● **Record excerpts**
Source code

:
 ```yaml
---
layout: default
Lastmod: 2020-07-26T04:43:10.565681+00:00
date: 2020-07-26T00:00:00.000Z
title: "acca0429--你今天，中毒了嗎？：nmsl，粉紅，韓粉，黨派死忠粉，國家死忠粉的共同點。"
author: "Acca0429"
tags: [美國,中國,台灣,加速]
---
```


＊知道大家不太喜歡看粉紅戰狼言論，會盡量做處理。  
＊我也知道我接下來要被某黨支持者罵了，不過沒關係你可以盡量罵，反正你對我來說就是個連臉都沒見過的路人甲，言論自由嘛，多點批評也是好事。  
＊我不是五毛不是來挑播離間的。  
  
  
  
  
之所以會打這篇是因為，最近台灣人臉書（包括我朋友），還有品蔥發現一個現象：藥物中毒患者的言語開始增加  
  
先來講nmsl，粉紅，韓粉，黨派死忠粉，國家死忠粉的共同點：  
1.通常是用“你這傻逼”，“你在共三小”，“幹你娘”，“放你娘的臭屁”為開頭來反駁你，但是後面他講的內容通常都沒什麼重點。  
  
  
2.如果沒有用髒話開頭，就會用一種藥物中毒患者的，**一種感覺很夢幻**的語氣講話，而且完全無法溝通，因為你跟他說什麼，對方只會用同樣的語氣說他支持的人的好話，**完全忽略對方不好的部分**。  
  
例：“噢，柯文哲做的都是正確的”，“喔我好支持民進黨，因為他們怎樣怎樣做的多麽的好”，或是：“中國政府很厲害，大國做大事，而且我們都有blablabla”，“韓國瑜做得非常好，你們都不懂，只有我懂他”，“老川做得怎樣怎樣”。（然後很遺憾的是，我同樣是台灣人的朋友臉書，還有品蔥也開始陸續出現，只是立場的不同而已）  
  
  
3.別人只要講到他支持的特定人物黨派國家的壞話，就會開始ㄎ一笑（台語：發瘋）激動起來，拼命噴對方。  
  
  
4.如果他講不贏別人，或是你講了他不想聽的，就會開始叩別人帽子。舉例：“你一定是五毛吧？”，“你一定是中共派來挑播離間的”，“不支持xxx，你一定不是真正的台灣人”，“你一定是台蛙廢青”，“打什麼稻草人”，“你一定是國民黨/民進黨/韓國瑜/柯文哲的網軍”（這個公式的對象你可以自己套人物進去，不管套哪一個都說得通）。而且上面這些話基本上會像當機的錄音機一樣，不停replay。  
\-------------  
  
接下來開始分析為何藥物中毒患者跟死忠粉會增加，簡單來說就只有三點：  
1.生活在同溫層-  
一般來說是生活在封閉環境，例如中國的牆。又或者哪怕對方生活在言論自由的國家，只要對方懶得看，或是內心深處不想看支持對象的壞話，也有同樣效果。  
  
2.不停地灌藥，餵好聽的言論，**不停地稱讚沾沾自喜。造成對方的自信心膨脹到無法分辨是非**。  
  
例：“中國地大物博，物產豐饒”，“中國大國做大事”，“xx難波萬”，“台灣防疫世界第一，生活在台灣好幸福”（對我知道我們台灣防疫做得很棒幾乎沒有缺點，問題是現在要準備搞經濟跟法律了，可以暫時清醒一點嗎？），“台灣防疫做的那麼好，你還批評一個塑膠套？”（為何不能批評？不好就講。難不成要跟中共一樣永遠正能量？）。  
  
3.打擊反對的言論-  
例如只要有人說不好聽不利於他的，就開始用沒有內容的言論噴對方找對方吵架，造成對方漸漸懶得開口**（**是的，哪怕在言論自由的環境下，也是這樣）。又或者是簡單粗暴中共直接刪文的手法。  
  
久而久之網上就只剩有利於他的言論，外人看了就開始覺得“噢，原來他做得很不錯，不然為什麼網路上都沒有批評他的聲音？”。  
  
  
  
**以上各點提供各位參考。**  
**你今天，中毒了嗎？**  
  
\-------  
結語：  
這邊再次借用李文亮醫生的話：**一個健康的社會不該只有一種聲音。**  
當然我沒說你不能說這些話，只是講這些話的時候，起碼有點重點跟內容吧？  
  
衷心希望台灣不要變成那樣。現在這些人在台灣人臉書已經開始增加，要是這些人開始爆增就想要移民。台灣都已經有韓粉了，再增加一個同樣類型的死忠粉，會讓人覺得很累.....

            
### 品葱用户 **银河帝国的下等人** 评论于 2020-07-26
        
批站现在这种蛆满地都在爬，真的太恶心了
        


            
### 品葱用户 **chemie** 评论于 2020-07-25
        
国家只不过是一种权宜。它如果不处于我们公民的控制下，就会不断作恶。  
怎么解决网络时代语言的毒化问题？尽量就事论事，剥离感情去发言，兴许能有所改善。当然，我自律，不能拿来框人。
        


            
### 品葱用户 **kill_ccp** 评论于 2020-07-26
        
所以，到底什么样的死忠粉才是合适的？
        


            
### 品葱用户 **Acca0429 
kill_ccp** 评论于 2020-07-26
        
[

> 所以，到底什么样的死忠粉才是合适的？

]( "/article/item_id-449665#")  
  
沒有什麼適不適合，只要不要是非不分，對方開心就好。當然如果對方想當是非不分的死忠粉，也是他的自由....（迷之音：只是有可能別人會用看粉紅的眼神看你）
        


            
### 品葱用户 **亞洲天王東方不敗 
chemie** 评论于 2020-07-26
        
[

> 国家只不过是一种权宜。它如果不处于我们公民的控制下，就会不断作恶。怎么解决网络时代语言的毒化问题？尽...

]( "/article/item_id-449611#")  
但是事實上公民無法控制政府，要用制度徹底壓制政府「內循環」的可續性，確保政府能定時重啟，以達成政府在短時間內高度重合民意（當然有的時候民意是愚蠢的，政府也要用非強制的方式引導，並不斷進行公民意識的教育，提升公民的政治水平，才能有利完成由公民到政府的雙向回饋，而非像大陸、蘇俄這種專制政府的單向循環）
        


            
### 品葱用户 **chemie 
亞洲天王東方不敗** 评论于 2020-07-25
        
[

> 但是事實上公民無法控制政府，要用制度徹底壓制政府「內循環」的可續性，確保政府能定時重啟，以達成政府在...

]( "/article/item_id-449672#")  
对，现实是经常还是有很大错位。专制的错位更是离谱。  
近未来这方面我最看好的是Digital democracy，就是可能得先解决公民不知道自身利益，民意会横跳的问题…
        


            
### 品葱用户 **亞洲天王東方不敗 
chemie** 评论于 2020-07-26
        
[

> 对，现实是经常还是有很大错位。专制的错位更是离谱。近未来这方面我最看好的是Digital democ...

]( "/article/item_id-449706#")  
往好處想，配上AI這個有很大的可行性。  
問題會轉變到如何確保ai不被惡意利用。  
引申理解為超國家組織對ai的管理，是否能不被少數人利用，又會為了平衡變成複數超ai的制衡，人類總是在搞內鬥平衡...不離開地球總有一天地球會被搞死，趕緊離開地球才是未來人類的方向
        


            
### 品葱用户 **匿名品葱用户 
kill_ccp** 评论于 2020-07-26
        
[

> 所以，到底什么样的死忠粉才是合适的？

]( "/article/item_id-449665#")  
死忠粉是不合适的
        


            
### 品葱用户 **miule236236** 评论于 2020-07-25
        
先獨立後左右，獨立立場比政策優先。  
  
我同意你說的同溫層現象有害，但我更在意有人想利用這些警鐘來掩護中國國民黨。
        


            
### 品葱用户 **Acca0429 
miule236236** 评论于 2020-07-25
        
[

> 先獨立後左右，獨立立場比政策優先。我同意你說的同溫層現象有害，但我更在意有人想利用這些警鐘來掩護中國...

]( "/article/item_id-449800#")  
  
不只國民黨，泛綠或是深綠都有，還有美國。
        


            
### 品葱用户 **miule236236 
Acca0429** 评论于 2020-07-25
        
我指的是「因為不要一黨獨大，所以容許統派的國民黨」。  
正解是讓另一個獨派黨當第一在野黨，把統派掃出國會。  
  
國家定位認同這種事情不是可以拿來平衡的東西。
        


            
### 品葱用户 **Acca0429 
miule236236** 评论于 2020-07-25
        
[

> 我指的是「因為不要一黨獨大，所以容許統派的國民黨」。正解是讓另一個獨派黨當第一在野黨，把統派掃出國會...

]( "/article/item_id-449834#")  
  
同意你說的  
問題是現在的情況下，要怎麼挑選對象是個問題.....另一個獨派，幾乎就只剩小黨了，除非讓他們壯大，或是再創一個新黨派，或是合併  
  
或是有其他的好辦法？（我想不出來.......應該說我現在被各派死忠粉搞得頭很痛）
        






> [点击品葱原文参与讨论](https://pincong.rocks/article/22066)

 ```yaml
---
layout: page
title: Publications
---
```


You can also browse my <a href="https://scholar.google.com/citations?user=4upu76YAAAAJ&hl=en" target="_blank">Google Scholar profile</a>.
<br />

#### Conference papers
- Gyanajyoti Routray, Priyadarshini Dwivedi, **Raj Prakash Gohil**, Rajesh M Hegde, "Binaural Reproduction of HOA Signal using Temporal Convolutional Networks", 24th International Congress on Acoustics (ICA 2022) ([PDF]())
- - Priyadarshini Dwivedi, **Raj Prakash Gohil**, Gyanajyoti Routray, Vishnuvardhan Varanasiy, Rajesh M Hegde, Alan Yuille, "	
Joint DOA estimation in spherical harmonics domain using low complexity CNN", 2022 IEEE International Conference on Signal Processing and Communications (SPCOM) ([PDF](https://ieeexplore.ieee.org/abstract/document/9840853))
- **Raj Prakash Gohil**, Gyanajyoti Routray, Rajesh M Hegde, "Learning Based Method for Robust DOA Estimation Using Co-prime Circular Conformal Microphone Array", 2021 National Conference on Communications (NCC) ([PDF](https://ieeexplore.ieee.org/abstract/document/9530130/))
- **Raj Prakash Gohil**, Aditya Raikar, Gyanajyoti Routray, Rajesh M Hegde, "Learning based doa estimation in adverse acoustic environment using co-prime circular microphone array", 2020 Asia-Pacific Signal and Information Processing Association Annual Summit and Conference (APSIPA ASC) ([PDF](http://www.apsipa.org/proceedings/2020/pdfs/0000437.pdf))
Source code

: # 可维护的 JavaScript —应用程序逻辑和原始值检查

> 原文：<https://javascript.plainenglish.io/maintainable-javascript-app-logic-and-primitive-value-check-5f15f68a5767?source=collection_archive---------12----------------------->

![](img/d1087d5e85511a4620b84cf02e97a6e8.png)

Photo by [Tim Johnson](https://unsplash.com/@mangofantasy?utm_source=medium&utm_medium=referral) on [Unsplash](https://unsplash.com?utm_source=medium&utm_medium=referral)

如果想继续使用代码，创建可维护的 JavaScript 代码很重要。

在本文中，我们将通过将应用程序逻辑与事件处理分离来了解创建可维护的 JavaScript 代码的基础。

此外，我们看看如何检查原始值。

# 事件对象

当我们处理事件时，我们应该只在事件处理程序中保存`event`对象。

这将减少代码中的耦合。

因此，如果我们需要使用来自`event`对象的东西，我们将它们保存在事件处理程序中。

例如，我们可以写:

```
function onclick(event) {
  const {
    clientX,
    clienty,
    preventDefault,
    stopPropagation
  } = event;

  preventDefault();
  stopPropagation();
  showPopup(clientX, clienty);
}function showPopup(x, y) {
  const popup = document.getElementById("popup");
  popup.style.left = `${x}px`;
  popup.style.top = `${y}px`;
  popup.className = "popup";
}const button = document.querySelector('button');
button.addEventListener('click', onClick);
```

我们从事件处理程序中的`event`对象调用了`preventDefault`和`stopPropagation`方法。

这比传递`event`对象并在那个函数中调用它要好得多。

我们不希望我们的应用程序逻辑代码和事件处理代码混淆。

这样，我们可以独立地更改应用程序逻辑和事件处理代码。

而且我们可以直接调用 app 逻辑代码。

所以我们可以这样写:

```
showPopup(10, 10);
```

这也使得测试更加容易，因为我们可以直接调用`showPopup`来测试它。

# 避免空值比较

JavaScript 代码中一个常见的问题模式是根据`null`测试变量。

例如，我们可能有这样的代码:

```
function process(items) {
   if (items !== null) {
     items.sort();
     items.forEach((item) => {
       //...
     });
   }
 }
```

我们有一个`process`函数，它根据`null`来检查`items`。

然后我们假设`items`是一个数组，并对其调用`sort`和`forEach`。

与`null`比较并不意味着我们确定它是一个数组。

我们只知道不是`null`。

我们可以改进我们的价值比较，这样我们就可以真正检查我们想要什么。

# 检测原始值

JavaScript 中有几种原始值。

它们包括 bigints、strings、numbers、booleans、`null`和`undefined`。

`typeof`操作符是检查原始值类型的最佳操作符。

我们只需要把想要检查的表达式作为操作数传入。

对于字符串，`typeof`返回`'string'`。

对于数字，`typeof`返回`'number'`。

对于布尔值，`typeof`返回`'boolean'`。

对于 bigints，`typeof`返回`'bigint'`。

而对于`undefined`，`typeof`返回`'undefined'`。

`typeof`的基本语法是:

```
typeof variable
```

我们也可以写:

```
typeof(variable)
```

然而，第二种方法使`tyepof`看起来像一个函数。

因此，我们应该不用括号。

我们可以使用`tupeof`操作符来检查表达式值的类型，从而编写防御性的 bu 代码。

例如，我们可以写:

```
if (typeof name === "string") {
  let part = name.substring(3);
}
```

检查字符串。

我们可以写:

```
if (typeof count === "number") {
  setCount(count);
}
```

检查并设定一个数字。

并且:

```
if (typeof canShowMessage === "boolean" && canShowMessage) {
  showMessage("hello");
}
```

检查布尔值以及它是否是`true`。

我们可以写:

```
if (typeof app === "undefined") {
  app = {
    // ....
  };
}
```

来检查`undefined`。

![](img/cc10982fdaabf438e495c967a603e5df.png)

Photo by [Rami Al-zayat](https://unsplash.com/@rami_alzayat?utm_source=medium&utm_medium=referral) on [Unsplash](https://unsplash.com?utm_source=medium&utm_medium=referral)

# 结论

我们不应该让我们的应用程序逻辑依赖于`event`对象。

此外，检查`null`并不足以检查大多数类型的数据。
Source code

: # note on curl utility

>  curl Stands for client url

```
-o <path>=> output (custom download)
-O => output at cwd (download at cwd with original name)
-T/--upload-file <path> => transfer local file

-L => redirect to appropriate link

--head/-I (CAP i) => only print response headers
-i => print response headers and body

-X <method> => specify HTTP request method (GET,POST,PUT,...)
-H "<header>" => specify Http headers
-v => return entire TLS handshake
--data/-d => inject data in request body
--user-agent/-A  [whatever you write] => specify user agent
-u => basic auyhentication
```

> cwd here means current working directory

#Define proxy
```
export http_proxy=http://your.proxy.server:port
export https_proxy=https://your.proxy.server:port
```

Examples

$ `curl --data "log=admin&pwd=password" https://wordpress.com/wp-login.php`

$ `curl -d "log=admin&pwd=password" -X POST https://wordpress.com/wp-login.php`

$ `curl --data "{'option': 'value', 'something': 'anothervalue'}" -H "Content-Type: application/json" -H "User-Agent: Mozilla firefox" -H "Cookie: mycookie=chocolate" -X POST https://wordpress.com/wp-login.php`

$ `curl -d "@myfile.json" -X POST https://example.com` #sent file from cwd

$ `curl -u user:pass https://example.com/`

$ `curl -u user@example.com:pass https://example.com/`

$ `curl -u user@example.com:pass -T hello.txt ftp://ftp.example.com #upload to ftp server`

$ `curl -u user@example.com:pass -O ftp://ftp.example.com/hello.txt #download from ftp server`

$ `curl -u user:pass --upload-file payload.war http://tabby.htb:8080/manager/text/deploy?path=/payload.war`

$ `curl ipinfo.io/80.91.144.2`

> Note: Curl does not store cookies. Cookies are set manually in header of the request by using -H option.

● **What you have to do**
When a line in the data holds the word "专制的错位更是离谱", show that line.

● **Your response**
对，现实是经常还是有很大错位。专制的错位更是离谱。  
> 对，现实是经常还是有很大错位。专制的错位更是离谱。近未来这方面我最看好的是Digital democ...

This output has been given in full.